- Opening Delimiter -
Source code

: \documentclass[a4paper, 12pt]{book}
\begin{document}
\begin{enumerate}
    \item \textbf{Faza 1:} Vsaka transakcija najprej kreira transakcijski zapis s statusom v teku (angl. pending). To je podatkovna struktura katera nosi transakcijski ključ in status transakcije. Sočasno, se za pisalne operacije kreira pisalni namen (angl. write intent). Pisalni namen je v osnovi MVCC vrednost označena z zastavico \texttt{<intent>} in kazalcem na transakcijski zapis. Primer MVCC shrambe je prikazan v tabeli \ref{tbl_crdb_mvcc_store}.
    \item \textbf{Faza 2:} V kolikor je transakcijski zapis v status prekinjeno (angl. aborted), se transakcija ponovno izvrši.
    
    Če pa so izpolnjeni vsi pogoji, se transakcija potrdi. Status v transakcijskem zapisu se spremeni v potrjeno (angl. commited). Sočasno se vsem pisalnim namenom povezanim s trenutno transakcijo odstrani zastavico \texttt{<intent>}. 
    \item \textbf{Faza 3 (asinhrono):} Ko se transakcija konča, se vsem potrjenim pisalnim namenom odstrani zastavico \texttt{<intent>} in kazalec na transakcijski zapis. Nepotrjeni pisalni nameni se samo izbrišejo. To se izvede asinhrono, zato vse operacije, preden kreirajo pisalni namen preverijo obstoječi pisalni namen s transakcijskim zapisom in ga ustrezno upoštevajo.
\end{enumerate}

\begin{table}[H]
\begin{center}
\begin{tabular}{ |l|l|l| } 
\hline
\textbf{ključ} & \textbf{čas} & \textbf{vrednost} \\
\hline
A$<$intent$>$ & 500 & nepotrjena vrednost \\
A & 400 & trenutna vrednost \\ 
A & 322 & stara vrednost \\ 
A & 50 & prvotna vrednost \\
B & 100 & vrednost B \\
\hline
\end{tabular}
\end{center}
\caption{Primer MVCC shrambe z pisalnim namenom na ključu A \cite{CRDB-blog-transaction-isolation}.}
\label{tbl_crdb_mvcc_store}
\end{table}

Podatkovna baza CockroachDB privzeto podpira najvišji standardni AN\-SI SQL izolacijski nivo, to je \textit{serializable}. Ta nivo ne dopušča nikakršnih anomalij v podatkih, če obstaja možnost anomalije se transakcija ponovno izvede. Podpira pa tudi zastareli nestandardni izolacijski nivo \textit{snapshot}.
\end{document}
- Closing Delimiter -
=== WHAT TO WORK ON ===
All of the entries above should be written out again exactly.

=== OUTPUT FOR THIS TASK ===
Source code

: \documentclass[a4paper, 12pt]{book}
\begin{document}
\begin{enumerate}
    \item \textbf{Faza 1:} Vsaka transakcija najprej kreira transakcijski zapis s statusom v teku (angl. pending). To je podatkovna struktura katera nosi transakcijski ključ in status transakcije. Sočasno, se za pisalne operacije kreira pisalni namen (angl. write intent). Pisalni namen je v osnovi MVCC vrednost označena z zastavico \texttt{<intent>} in kazalcem na transakcijski zapis. Primer MVCC shrambe je prikazan v tabeli \ref{tbl_crdb_mvcc_store}.
    \item \textbf{Faza 2:} V kolikor je transakcijski zapis v status prekinjeno (angl. aborted), se transakcija ponovno izvrši.
    
    Če pa so izpolnjeni vsi pogoji, se transakcija potrdi. Status v transakcijskem zapisu se spremeni v potrjeno (angl. commited). Sočasno se vsem pisalnim namenom povezanim s trenutno transakcijo odstrani zastavico \texttt{<intent>}. 
    \item \textbf{Faza 3 (asinhrono):} Ko se transakcija konča, se vsem potrjenim pisalnim namenom odstrani zastavico \texttt{<intent>} in kazalec na transakcijski zapis. Nepotrjeni pisalni nameni se samo izbrišejo. To se izvede asinhrono, zato vse operacije, preden kreirajo pisalni namen preverijo obstoječi pisalni namen s transakcijskim zapisom in ga ustrezno upoštevajo.
\end{enumerate}

\begin{table}[H]
\begin{center}
\begin{tabular}{ |l|l|l| } 
\hline
\textbf{ključ} & \textbf{čas} & \textbf{vrednost} \\
\hline
A$<$intent$>$ & 500 & nepotrjena vrednost \\
A & 400 & trenutna vrednost \\ 
A & 322 & stara vrednost \\ 
A & 50 & prvotna vrednost \\
B & 100 & vrednost B \\
\hline
\end{tabular}
\end{center}
\caption{Primer MVCC shrambe z pisalnim namenom na ključu A \cite{CRDB-blog-transaction-isolation}.}
\label{tbl_crdb_mvcc_store}
\end{table}

Podatkovna baza CockroachDB privzeto podpira najvišji standardni AN\-SI SQL izolacijski nivo, to je \textit{serializable}. Ta nivo ne dopušča nikakršnih anomalij v podatkih, če obstaja možnost anomalije se transakcija ponovno izvede. Podpira pa tudi zastareli nestandardni izolacijski nivo \textit{snapshot}.
\end{document}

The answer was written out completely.